Numbers vary somewhat with the source, but in the (surely by now outdated) 2010 CID-Gallup statistics, out of the 20 Latin American nations, Mexico ranked 15th with a Protestant population (11.6% vs. 76.3% self-identified Catholics). What is more significant is that said demographic comparative minority more than doubled in the prior two decades, naturally incorporating in the count the children and grandchildren of the already converted families. Curiously, many U.S. academicians, including a number of auto-defined “activist” anthropologists, have been prognosticating for decades that one variant or another of Marxism would overrun Latin America (“the specter of Socialism”); i.e., that there would be nineteen other Cubas. The picture, however, now looks somewhat different. To wit, the anti-religion Soviet-modeled Cuba of the late Fidel and now octogenarian Raúl Castro brothers finally admits —notwithstanding its foreign academic apologists in denial— that its six decade “experiment” is a colossal failure. Moreover, the so-called “Socialism of the XXI Century,” led by the disastrous Chávez-Maduro government of Venezuela, is in retreat in South America. Instead of the anticipated divisive, class-warfare mongering Communist/socialist expansion (often accompanied by a preference for official atheism and/or attempts at state control of religious activities, and even persecution), what we actually see escalating continent-wide is the “specter” of Protestantism, and remarkably, of the evangelical genre.

The Economist (Nov. 15/2014), seemingly inspired by the great German sociologist Max Weber’s classic, The Protestant Ethic and the Spirit of Capitalism, cleverly calls this “Protestantization” phenomenon of Latin America “a southern Reformation.” The British magazine --among other respected think-tanks and publications-- optimistically augurs that this socio-religious movement will bring about positive socio-economic, and consequentially, valuable political transformations (of a democratic and egalitarian nature) to the nations south of the Río Grande.(6)

Time will tell whether this will turn out to be a rather accurate prediction or another mere wishful thinking.
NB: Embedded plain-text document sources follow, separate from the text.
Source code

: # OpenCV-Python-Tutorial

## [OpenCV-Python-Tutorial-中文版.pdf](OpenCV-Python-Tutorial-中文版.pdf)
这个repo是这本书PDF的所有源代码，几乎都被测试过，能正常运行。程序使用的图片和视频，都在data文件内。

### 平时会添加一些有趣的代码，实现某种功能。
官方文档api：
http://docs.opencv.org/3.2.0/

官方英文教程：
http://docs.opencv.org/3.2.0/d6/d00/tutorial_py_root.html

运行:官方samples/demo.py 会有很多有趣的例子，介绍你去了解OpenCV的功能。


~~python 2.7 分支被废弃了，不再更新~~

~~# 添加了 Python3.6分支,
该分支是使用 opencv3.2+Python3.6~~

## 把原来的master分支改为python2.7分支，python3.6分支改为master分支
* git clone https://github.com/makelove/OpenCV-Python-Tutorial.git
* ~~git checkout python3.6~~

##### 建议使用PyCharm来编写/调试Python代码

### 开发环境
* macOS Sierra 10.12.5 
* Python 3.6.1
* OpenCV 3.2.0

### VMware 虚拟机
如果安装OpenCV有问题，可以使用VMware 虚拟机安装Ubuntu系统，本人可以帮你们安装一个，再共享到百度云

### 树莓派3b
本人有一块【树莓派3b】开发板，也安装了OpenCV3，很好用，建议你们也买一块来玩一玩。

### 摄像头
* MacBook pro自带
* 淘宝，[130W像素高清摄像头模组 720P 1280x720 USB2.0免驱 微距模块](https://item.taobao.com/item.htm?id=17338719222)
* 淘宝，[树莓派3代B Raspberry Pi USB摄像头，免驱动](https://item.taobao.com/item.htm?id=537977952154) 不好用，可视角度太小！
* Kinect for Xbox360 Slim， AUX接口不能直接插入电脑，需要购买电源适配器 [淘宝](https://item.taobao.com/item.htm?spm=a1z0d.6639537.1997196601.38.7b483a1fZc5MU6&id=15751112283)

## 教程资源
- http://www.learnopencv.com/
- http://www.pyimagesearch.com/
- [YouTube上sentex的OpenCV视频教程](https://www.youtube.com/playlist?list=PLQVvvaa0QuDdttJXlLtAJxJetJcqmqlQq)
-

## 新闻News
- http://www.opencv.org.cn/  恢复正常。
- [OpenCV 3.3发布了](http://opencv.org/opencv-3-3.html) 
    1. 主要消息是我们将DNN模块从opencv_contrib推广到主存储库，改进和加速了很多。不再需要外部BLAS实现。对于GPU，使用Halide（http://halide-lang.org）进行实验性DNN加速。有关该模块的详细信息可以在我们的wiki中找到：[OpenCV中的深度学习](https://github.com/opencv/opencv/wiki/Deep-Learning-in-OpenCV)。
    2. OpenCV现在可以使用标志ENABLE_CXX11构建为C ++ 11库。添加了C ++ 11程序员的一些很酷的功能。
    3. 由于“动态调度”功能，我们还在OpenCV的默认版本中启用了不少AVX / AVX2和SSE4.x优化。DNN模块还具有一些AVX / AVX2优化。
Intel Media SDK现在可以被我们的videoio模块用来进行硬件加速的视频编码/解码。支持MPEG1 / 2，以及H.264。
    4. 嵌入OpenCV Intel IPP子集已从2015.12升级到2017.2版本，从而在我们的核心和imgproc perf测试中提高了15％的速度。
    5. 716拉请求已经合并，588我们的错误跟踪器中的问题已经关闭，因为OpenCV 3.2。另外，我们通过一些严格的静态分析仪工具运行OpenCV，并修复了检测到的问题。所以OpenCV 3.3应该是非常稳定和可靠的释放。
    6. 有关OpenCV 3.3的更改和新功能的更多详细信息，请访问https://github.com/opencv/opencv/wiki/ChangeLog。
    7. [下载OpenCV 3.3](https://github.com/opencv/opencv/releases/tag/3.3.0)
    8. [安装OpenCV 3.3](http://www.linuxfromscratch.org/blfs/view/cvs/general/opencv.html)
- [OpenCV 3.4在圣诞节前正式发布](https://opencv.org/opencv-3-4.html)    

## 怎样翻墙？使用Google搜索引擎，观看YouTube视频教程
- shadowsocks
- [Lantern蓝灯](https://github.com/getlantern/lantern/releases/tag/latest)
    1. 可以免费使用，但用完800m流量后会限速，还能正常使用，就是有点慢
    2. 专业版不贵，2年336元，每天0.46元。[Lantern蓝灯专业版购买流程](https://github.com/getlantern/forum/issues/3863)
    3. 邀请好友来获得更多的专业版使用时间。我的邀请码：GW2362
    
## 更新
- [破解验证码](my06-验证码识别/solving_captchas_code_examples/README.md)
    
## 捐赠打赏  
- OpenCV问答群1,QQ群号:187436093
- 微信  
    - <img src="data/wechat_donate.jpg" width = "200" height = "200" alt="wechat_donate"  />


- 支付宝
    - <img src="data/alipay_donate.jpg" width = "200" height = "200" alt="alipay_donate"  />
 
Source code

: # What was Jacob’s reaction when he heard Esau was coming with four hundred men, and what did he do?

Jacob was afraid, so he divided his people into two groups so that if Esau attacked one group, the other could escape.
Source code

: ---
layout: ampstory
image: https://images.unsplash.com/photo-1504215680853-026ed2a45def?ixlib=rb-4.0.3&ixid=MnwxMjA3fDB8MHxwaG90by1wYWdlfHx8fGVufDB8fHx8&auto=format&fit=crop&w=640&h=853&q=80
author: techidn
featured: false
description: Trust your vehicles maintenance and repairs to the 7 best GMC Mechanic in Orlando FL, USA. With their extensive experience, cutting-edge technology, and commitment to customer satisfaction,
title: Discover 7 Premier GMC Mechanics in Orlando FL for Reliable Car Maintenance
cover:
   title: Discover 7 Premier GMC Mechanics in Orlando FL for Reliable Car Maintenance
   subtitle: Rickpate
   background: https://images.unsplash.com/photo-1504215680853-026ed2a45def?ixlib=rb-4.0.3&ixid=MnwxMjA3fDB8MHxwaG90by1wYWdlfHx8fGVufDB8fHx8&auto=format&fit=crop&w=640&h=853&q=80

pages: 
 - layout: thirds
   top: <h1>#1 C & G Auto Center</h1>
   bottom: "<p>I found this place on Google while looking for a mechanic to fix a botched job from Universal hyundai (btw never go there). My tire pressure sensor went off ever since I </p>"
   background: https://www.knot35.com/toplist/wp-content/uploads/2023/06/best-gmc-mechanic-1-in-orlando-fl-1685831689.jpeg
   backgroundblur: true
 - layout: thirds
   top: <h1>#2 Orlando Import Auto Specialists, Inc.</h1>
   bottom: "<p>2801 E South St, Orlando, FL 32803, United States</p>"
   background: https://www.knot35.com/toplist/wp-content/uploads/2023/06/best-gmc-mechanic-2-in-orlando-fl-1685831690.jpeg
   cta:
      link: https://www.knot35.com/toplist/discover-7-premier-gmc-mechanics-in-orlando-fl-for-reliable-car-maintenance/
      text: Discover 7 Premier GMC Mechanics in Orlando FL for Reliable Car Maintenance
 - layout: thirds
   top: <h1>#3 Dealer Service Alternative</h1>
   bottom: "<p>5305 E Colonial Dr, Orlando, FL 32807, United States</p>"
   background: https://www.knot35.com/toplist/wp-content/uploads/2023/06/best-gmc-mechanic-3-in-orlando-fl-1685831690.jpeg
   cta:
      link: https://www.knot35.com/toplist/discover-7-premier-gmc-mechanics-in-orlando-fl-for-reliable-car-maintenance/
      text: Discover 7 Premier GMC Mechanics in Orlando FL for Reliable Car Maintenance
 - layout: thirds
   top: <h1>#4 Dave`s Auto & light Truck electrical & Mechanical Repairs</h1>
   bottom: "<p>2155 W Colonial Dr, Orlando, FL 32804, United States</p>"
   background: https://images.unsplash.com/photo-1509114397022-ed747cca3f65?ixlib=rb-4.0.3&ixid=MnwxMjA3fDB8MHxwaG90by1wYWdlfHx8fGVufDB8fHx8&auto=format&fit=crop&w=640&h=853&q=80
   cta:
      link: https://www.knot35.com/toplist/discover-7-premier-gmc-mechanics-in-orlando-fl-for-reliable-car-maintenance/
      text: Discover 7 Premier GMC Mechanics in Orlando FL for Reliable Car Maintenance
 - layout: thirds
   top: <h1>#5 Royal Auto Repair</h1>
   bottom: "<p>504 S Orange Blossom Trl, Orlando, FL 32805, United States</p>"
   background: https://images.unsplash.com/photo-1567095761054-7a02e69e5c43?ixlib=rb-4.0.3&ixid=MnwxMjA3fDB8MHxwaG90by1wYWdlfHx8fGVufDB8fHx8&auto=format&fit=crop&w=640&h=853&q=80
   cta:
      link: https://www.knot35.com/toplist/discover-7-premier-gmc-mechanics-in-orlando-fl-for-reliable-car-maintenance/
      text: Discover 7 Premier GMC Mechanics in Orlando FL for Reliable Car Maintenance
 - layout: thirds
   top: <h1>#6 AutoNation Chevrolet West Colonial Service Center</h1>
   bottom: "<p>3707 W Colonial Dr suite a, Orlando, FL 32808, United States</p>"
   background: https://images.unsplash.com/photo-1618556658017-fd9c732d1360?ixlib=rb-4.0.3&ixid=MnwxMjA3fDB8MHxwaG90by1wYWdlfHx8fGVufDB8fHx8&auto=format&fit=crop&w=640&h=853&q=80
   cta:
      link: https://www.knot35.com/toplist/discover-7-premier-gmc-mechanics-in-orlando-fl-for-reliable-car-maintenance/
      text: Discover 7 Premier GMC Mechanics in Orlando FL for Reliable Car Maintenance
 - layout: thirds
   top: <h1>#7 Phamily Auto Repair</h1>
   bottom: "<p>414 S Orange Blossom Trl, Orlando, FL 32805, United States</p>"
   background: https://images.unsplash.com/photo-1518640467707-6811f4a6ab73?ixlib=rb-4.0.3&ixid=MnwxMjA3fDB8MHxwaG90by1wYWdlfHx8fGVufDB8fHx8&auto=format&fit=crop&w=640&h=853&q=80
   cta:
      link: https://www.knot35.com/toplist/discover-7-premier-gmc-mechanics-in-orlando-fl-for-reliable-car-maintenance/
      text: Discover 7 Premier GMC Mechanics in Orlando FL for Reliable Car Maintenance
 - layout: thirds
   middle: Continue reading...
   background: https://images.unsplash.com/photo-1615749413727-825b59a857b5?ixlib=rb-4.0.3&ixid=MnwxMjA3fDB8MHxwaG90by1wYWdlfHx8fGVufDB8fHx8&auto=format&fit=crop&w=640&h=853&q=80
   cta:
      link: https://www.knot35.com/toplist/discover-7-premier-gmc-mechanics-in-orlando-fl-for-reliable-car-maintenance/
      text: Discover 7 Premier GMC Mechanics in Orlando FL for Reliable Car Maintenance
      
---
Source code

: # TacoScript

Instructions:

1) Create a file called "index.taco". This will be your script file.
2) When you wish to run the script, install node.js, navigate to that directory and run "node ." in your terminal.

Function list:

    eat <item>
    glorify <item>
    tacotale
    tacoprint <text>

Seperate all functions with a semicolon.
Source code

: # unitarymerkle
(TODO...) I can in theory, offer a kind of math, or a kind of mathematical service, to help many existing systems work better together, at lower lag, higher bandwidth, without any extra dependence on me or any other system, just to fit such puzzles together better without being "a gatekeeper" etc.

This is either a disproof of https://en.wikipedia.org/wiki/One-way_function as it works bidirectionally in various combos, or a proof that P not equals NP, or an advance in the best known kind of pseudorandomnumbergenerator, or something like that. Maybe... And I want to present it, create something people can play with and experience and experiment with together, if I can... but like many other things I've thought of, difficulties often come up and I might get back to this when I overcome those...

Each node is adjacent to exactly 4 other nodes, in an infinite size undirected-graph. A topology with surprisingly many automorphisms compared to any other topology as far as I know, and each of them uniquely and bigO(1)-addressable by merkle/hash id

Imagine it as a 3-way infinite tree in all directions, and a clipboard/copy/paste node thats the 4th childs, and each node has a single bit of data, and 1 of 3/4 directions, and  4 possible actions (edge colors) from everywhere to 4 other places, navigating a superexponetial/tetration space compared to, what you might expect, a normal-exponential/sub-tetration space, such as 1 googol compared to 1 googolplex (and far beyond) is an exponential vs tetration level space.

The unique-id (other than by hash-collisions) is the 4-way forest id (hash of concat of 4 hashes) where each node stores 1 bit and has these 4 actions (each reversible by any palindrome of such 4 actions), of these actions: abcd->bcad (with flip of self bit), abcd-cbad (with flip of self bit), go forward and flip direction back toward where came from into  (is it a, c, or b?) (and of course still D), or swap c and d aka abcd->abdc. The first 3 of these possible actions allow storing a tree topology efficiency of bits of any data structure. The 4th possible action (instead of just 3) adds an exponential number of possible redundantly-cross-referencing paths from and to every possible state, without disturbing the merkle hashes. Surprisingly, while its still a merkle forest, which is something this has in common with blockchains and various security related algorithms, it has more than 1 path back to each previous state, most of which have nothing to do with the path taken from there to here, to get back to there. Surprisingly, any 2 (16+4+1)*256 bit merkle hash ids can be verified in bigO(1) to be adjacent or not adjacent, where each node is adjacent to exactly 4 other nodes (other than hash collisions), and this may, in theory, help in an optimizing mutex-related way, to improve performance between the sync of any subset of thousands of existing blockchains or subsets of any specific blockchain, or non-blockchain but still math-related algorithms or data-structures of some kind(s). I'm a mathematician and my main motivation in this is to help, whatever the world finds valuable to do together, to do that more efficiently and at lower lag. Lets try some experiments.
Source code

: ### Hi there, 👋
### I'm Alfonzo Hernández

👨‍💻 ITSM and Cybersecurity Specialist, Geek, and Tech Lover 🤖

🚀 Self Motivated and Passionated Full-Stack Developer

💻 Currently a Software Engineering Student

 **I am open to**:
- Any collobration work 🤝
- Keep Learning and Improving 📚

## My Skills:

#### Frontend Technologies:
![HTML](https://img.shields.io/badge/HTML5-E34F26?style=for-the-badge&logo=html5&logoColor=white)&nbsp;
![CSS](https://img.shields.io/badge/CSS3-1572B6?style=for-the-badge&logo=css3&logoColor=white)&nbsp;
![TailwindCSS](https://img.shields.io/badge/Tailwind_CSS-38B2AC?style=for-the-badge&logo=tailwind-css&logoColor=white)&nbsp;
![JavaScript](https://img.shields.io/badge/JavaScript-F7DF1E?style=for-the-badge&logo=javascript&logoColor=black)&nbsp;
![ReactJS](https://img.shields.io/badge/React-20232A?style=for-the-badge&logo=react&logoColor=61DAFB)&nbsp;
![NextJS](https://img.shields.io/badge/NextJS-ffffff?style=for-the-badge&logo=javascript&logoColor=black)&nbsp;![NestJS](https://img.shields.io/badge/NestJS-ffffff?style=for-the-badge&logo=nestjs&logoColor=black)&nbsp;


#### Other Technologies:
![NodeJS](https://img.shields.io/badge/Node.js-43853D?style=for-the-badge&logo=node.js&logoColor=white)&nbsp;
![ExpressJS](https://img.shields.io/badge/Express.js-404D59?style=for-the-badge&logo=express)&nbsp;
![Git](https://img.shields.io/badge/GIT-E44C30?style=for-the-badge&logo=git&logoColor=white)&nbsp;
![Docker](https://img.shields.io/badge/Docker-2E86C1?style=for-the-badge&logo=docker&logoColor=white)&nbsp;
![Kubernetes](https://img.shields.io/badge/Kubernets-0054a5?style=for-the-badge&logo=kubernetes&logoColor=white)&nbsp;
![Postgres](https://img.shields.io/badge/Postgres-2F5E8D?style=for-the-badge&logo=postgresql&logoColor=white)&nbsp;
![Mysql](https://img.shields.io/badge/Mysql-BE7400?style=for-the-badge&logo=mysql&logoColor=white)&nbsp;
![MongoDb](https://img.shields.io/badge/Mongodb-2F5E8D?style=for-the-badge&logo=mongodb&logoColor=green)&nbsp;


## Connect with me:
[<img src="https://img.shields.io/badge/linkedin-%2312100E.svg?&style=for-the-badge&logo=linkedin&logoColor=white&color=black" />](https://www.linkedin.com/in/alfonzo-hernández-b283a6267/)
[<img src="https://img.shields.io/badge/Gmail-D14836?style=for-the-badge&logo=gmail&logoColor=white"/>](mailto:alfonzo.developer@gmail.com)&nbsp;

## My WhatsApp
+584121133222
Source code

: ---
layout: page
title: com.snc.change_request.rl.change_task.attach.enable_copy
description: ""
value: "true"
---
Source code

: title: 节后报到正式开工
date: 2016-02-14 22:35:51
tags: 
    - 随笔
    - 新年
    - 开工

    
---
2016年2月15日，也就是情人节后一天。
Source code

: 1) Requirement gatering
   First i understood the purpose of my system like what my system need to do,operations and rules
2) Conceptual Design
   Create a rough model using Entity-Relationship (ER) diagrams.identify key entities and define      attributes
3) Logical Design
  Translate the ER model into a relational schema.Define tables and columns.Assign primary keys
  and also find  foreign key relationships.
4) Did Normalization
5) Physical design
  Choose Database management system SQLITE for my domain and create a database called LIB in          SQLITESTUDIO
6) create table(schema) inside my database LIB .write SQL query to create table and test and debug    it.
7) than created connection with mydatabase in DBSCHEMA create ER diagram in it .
Meanwhile, the Nutinis’ Mexican “analytic ethnographic” volume may serve as an excellent model for other comparable studies about the fast growing Protestant evangelism elsewhere in Latin America.(7)

N O T E S

(1) I dedicate this brief essay to the memory of my mentor at Pitt Hugo Nutini. It is based on a lengthy book-review published in American Ethnologist (Alum, 2016-a), organ of the American Ethnological Society and published by the American Anthropological Association. A prior shorter summary --and with a different emphasis-- was published in PAN-AM POST (Alum, 2016-b); but I have prepared this version especially for PANORAMAS. I thank colleagues (mostly anthropologists) José Azel, Ralph Bolton, Garry Chic, Glynn Custred, John Frechione, Eric Gable, Tassie Hirschfeld, Rich Scaglion, Doren Slade, Herb Stupp, and Pete Wood for their critiques to previous, messier drafts. I always welcome every constructive criticism [ralum@pitt.edu].

(2) Between the two Nutinis, numerous aspects of Mexican culture and society were subjected to their meticulous ethnographic scrutiny for decades. Hugo Nutini (June 26/1928--April19/2013) was an unabashed Mexicophile whose Rococo-styled writings were infused with deep philosophy-of-science premises. While he began his career as an exponent of Lévi-Straussian French structuralism, later in life he embraced the Expressive Culture approach influenced by his closest Pitt colleague, John “Jack” Milton Roberts (1916-1990), who was another mentor of mine at Pitt. For detailed appreciations of Hugo’s contributions to the anthropology of Latin America --and ethnology in general-- see Isaac (2014), Slade (2009), Slade & Alum (2009), and my own various á propos writings (Alum, 2006, 2009, 2013-a, 2013-b, 2013-c, 2016-a, 2016-b; Alum & DeG. Hansen, 1994). Incidentally, with co-authors, I have also written about Roberts’s scholarly legacy and the Nutini-Roberts Mexican research collaboration (e.g., see Alum, Chick & Bolton, 2010).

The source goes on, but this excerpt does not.